Judges vs. the people: Federal jurists are thwarting the will of voters
President Donald Trump and Homeland Security Secretary Kirstjen Nielsen address members of the media before signing an executive order to end family separations, during an event in the Oval Office of the White House in Washington June 20
By JESSE MERRIAM DEC 03, 2018 | 4:30 PM
Presidents enjoy significant discretion in implementing federal policy. President George W. Bush, for example, was given broad latitude in waging the war on terror, as was President Barack Obama in implementing various features of the Affordable Care Act. To be sure, both presidents faced legal challenges to their agendas. But federal courts generally rejected these challenges and deferred to executive discretion.
This is the way it has always been. The other side may not like the President’s position. But, in President Obama’s words, “elections matter.”
It turns out that elections do matter, unless the nation’s elites decide that the wrong person was elected. In that case, an elite group of unelected, life-tenured, federal judges matter — not the people.
This is precisely what we are seeing with regard to the cardinal feature of Donald Trump’s historic campaign. On the issue that propelled Trump to the presidency — illegal immigration — our 45th President has been stifled and suppressed at every turn, with the federal courts making themselves the elite arbiters of “The Resistance.” The latest federal judge to join the Judicial Resistance is Judge Jon Tigar, in a case over how asylum claims must be administered. Asylum claims have exploded in the last decade, increasing by almost 1,700% since 2007. Our asylum laws are designed for people truly facing persecution. But over the past decade, immigration lawyers have manipulated these well-intentioned laws. The Trump administration has sought to limit the more dubious persecution claims that immigration lawyers have used to game the asylum system.
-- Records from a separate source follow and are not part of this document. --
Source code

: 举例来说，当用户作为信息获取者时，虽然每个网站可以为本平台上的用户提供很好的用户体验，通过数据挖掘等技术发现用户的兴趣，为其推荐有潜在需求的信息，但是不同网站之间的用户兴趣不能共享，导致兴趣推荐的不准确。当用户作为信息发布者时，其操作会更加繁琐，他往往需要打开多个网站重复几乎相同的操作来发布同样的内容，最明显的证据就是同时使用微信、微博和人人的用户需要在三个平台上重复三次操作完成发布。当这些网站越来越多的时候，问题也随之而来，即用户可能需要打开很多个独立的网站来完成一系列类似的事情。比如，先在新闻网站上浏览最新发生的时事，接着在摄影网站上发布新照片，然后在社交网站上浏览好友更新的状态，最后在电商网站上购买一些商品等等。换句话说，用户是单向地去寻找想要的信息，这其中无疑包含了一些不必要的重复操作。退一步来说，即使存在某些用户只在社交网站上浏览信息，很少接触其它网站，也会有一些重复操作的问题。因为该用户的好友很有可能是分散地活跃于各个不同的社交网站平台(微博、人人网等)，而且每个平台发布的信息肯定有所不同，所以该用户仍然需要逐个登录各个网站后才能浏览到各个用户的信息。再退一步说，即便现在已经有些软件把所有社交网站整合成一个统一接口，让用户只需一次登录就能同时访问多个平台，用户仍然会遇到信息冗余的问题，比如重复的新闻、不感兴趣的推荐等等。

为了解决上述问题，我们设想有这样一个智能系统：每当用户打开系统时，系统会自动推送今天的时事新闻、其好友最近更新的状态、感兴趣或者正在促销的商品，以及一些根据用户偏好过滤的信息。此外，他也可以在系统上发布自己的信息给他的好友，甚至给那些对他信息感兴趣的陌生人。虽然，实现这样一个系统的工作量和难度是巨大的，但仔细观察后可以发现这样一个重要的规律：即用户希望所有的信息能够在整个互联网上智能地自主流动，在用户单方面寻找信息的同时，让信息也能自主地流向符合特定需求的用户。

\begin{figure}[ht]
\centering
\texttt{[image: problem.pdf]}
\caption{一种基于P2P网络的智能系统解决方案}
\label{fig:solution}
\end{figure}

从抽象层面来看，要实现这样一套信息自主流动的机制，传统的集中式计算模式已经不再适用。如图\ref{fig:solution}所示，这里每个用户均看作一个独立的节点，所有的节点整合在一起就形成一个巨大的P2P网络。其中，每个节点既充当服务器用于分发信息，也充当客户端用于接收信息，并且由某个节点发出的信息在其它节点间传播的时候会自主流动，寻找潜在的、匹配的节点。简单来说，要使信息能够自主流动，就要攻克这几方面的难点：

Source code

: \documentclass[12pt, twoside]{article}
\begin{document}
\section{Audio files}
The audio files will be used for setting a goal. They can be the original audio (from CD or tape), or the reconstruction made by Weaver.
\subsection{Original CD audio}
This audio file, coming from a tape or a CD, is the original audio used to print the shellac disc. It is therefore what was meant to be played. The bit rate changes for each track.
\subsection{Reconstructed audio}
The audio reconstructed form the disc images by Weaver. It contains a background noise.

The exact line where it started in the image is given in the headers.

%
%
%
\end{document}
This is where Tigar enters the picture. As the migrant caravans approached the southern border, Trump and Department of Homeland Security Secretary Kirstjen Nielsen tried to balance our need to ensure border security with our long-standing commitment to grant asylum to those fleeing persecution. Trump thus required asylum claims to be made at designated border crossings and American consulates in Mexico.
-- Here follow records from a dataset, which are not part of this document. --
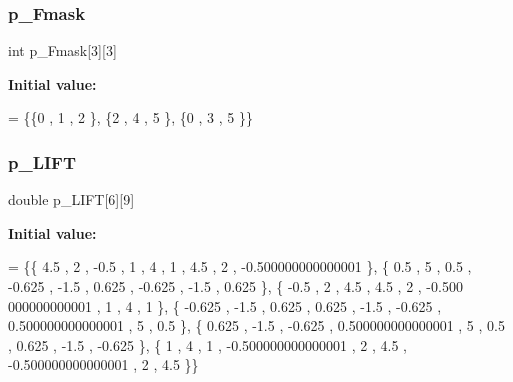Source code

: \subsubsection{\texorpdfstring{p\+\_\+\+Fmask}{p\_Fmask}}
{\footnotesize\ttfamily int p\+\_\+\+Fmask\mbox{[}3\mbox{]}\mbox{[}3\mbox{]}}

{\bfseries Initial value\+:}
\begin{DoxyCode}
= \{\{0 , 1 , 2 \},
\{2 , 4 , 5 \},
\{0 , 3 , 5 \}\}
\end{DoxyCode}
\mbox{\label{a00509_ab0d769e56dcd346024ae834d5a7fb7ce}} 
\subsubsection{\texorpdfstring{p\+\_\+\+L\+I\+FT}{p\_LIFT}}
{\footnotesize\ttfamily double p\+\_\+\+L\+I\+FT\mbox{[}6\mbox{]}\mbox{[}9\mbox{]}}

{\bfseries Initial value\+:}
\begin{DoxyCode}
= \{\{              4.5 ,                 2 ,              -0.5 ,                 1 ,                 4 ,    
                   1 ,               4.5 ,                 2 , -0.500000000000001 \},
\{              0.5 ,                 5 ,               0.5 ,            -0.625 ,              -1.5 ,       
            0.625 ,            -0.625 ,              -1.5 ,             0.625 \},
\{             -0.5 ,                 2 ,               4.5 ,               4.5 ,                 2 , -0.500
      000000000001 ,                 1 ,                 4 ,                 1 \},
\{           -0.625 ,              -1.5 ,             0.625 ,             0.625 ,              -1.5 ,       
           -0.625 , 0.500000000000001 ,                 5 ,               0.5 \},
\{            0.625 ,              -1.5 ,            -0.625 , 0.500000000000001 ,                 5 ,       
              0.5 ,             0.625 ,              -1.5 ,            -0.625 \},
\{                1 ,                 4 ,                 1 , -0.500000000000001 ,                 2 ,      
               4.5 , -0.500000000000001 ,                 2 ,               4.5 \}\}
\end{DoxyCode}
\mbox{\label{a00509_a0df60dbb73098f125698cce08e503a6e}} 
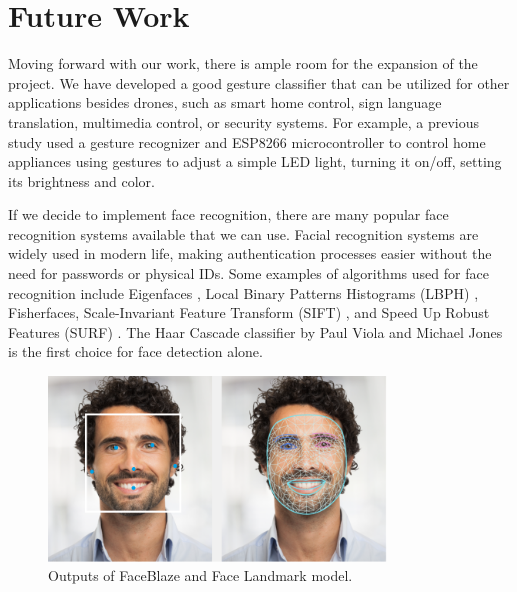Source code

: \section{Future Work}
Moving forward with our work, there is ample room for the expansion of the project. We have developed a good gesture classifier that can be utilized for other applications besides drones, such as smart home control, sign language translation, multimedia control, or security systems. For example, a previous study \cite{doi:10.1080/08839514.2023.2176607} used a gesture recognizer and ESP8266 microcontroller to control home appliances using gestures to adjust a simple LED light, turning it on/off, setting its brightness and color.

If we decide to implement face recognition, there are many popular face recognition systems available that we can use. Facial recognition systems are widely used in modern life, making authentication processes easier without the need for passwords or physical IDs. Some examples of algorithms used for face recognition include Eigenfaces \cite{CARIKCI2012118}, Local Binary Patterns Histograms (LBPH) \cite{inproceedings}, Fisherfaces, Scale-Invariant Feature Transform (SIFT) \cite{articlefr}, and Speed Up Robust Features (SURF) \cite{10.1007/11744023_32}. The Haar Cascade classifier by Paul Viola and Michael Jones \cite{inproceedings} is the first choice for face detection alone.


\begin{figure}[h]
	\centering
	\includegraphics[width=0.8\textwidth]{images/face_landmark.png}
	\caption{Outputs of FaceBlaze and Face Landmark model.}
	\label{fig:face_landmark}
\end{figure}

\par~
\newline



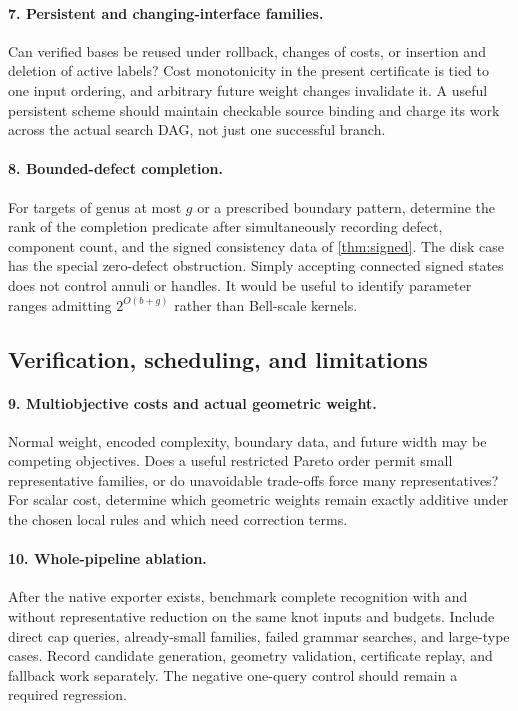 \documentclass[11pt,a4paper]{article}
\theoremstyle{definition}
\theoremstyle{remark}
\begin{document}
\paragraph{7. Persistent and changing-interface families.}
Can verified bases be reused under rollback, changes of costs, or insertion and deletion
of active labels? Cost monotonicity in the present certificate is tied to one input
ordering, and arbitrary future weight changes invalidate it. A useful persistent
scheme should maintain checkable source binding and charge its work across the actual
search DAG, not just one successful branch.

\paragraph{8. Bounded-defect completion.}
For targets of genus at most $g$ or a prescribed boundary pattern, determine the rank
of the completion predicate after simultaneously recording defect, component count,
and the signed consistency data of \cref{thm:signed}. The disk case has the special
zero-defect obstruction. Simply accepting connected signed states does not control
annuli or handles. It would be useful to identify parameter ranges admitting
$2^{O(b+g)}$ rather than Bell-scale kernels.

\subsection{Verification, scheduling, and limitations}
\paragraph{9. Multiobjective costs and actual geometric weight.}
Normal weight, encoded complexity, boundary data, and future width may be competing
objectives. Does a useful restricted Pareto order permit small representative families,
or do unavoidable trade-offs force many representatives? For scalar cost, determine
which geometric weights remain exactly additive under the chosen local rules and
which need correction terms.

\paragraph{10. Whole-pipeline ablation.}
After the native exporter exists, benchmark complete recognition with and without
representative reduction on the same knot inputs and budgets. Include direct cap
queries, already-small families, failed grammar searches, and large-type cases.
Record candidate generation, geometry validation, certificate replay, and fallback
work separately. The negative one-query control should remain a required regression.
\end{document}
Tigar blocked that attempt, issuing a nationwide restraining order mandating that the Trump administration must permit any caravaners who make it across the border to stay in the U.S. for as long as it takes to process their asylum claims.
Tigar’s ruling is part of a larger problem of legal advocacy groups seeking national injunctions in notoriously liberal districts to thwart Trump’s immigration agenda. The very idea of a nationwide injunction didn’t even exist before the 1960s. And since then, they have been exceedingly rare. It was not until the election of Trump that they became common, as Democratic state attorneys general and legal advocacy groups seized on these injunctions as an indispensable legal weapon in their arsenal.
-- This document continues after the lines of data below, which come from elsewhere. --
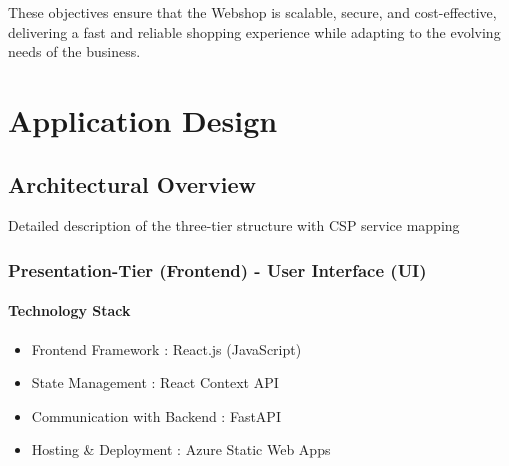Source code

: \documentclass{llncs}
\begin{document}
These objectives ensure that the Webshop is scalable, secure, and cost-effective, delivering a fast and reliable shopping experience while adapting to the evolving needs of the business.

\section{Application Design}
\subsection{Architectural Overview}
Detailed description of the three-tier structure with CSP service mapping
\subsubsection{Presentation-Tier (Frontend) - User Interface (UI)}
\paragraph{Technology Stack}
\begin{itemize}
    \item Frontend Framework : React.js (JavaScript)
    \item State Management : React Context API
    \item Communication with Backend : FastAPI
    \item Hosting \& Deployment : Azure Static Web Apps
 
\end{itemize}
\end{document}

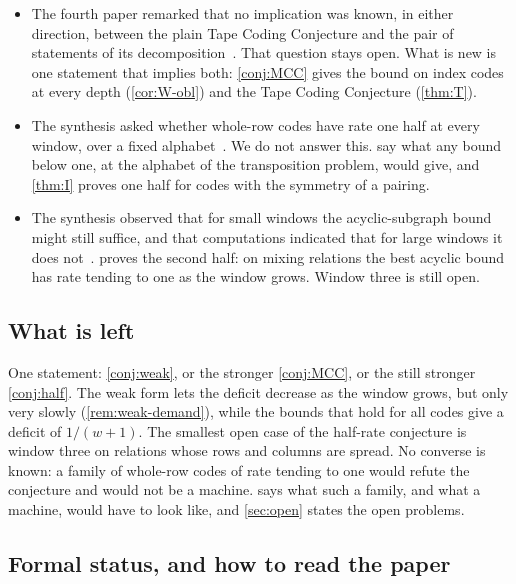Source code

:\begin{itemize}[leftmargin=1.5em]
\item The fourth paper remarked that no implication was known, in either direction, between the plain Tape Coding
Conjecture and the pair of statements of its decomposition~\cite[Remark~4.12]{FourthPaper2026}. That question stays
open. What is new is one statement that implies both: \cref{conj:MCC} gives the bound on index codes at every depth
(\cref{cor:W-obl}) and the Tape Coding Conjecture (\cref{thm:T}).
\item The synthesis asked whether whole-row codes have rate one half at every window, over a fixed
alphabet~\cite[Problem~9.4(c)]{SeventeenthPaper2026}. We do not answer this.  say what any bound
below one, at the alphabet of the transposition problem, would give, and \cref{thm:I} proves one half for codes with
the symmetry of a pairing.
\item The synthesis observed that for small windows the acyclic-subgraph bound might still suffice, and that
computations indicated that for large windows it does not~\cite[Section~9]{SeventeenthPaper2026}.  proves
the second half: on mixing relations the best acyclic bound has rate tending to one as the window grows. Window three
is still open.
\end{itemize}

\subsection{What is left}\label{sec:intro-left}

One statement: \cref{conj:weak}, or the stronger \cref{conj:MCC}, or the still stronger \cref{conj:half}. The weak form
lets the deficit decrease as the window grows, but only very slowly (\cref{rem:weak-demand}), while the bounds that
hold for all codes give a deficit of $1/(w+1)$. The smallest open case
of the half-rate conjecture is window three on relations whose rows and columns are spread. No converse is known: a
family of whole-row codes of rate tending to one would refute the conjecture and would not be a machine.
 says what such a family, and what a machine, would have to look like, and \cref{sec:open}
states the open problems.

\subsection{Formal status, and how to read the paper}\label{sec:intro-formal}

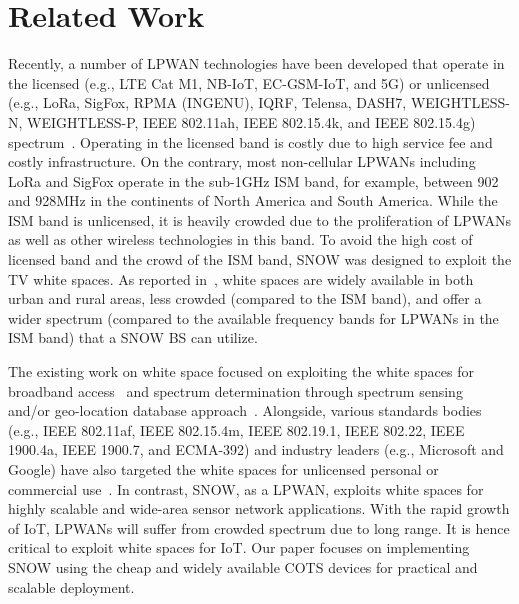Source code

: 
\section{Related Work}\label{sec:related}
Recently, a number of LPWAN technologies have been developed that operate in the licensed (e.g., LTE Cat M1, NB-IoT, EC-GSM-IoT, and 5G) or unlicensed (e.g., LoRa, SigFox, RPMA (INGENU), IQRF, Telensa,  DASH7, WEIGHTLESS-N, WEIGHTLESS-P, IEEE 802.11ah, IEEE 802.15.4k, and IEEE 802.15.4g) spectrum~\cite{ismail2018low, whitespaceSurvey, saxena2016achievable, chen2017narrowband, gozalvez2016new, akpakwu2017survey, kouvelas2020p}.
Operating in the licensed band is costly due to high service fee and costly infrastructure. 
On the contrary, most non-cellular LPWANs including LoRa and SigFox operate in the sub-1GHz ISM band, for example, between 902 and 928MHz in the continents of North America and South America. While the ISM band is unlicensed, it is heavily crowded due to the proliferation of LPWANs as well as other wireless technologies in this band. 
To avoid the high cost of licensed band and the crowd of the ISM band, SNOW was designed to exploit the TV white spaces. As reported in~\cite{whitespaceSurvey, ismail2018low, snow2, ws_sigcomm09},
white spaces are widely available in both urban and rural areas, less crowded (compared to the ISM band), and offer a wider spectrum (compared to the available frequency bands for LPWANs in the ISM band) that a SNOW BS can utilize.

The existing work on white space focused on exploiting the white spaces for broadband access~\cite{whitespaceSurvey, zhang2015design, hasan2014gsm, kumar, harrison2015whitespace, ws_sigcomm09, WATCH, videostreaming, linkasymmetry, vehiclebased, ws_mobicom13, ws_nsdi10} and spectrum determination through spectrum sensing~\cite{saeed2017local, ws_dyspan08_kim, ws_mobicom08, ws_dyspan11, FIWEX} and/or geo-location database approach~\cite{database1, database2, database3, vehiclebased, hysim}. 
Alongside, various standards bodies (e.g., IEEE 802.11af, IEEE 802.15.4m, IEEE 802.19.1, IEEE 802.22, IEEE 1900.4a, IEEE 1900.7, and ECMA-392) and industry leaders (e.g., Microsoft and Google) have also targeted the white spaces for unlicensed personal or commercial use~\cite{kocks2012spectrum, MSRAfrica, ismail2018low, whitespaceSurvey}. In contrast, SNOW, as a LPWAN, exploits white spaces for highly scalable and wide-area sensor network applications.
With the rapid growth of IoT,  LPWANs will suffer from crowded spectrum due to long range. It is hence critical to exploit white spaces for IoT. 
Our paper focuses on implementing SNOW using the cheap and widely available COTS devices for practical and scalable deployment.




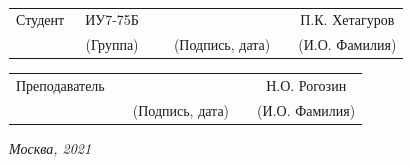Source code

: \noindent
{}


\noindent
{}
\\

\vspace{1.5cm}
\noindent
\begin{tabular}{l c c c c c}
    Студент      & ~ИУ7-75Б~               & \hspace{3.5cm} & \hspace{3.5cm}                 & &  П.К. Хетагуров \\\cline{2-2}\cline{4-4} \cline{6-6} 
    \hspace{3cm} & {\footnotesize(Группа)} &                & {\footnotesize(Подпись, дата)} & & {\footnotesize(И.О. Фамилия)}
\end{tabular}

\vspace{1cm}

\noindent
\begin{tabular}{l c c c c}
    Преподаватель & \hspace{6cm}   & \hspace{3.5cm}                 & &  Н.О. Рогозин \\\cline{3-3} \cline{5-5} 
    \hspace{3cm}  &                & {\footnotesize(Подпись, дата)} & & {\footnotesize(И.О. Фамилия)}
\end{tabular}

\begin{center}	
	\vfill
	\large \textit {Москва, 2021}
\end{center}

\thispagestyle {empty}
\pagebreak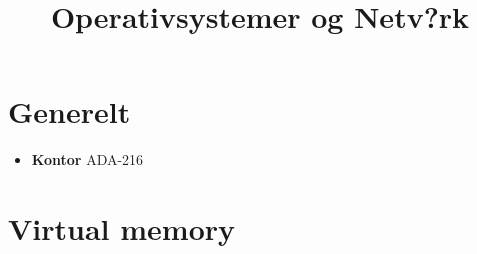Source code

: \documentclass[11pt]{article}
\title{Operativsystemer og Netv?rk}
\providecommand{\tightlist}{%
      \setlength{\itemsep}{0pt}\setlength{\parskip}{0pt}}
\begin{document}
    
    
    \maketitle
    
    

    
    \section{Generelt}\label{generelt}

\begin{itemize}
\tightlist
\item
  \textbf{Kontor} ADA-216
\end{itemize}

    \section{Virtual memory}\label{virtual-memory}
\end{document}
By carefully selecting where they file lawsuits, and insisting on nationwide injunctions as the proper remedy, these advocacy groups have managed to secure reversals of Trump administration policy, all against the will of the people. They have pulled off this stunt against Trump more than 20 times in just two years — more than any other President has dealt with in an entire term.
This happened with the so-called “travel ban,” where legal advocacy groups repeatedly prevailed on nationwide injunctions, forcing Trump to narrow the ban on multiple occasions. This happened with Trump’s proposed ban on transgender individuals serving in the military. And this happened with Trump’s efforts to induce sanctuary cities to enforce federal immigration law. In each of these instances, federal judges used ambiguous constitutional language, such as the guarantee of “due process” and “equal protection,” to trample the President’s agenda, effectively silencing the 63 million people who voted for him.
While some may applaud what Judge Tigar’s ruling means for President Trump’s immigration policy, we should all be concerned about what this ruling means for the future of our constitutional republic.
Merriam is an assistant professor of public law at Loyola University.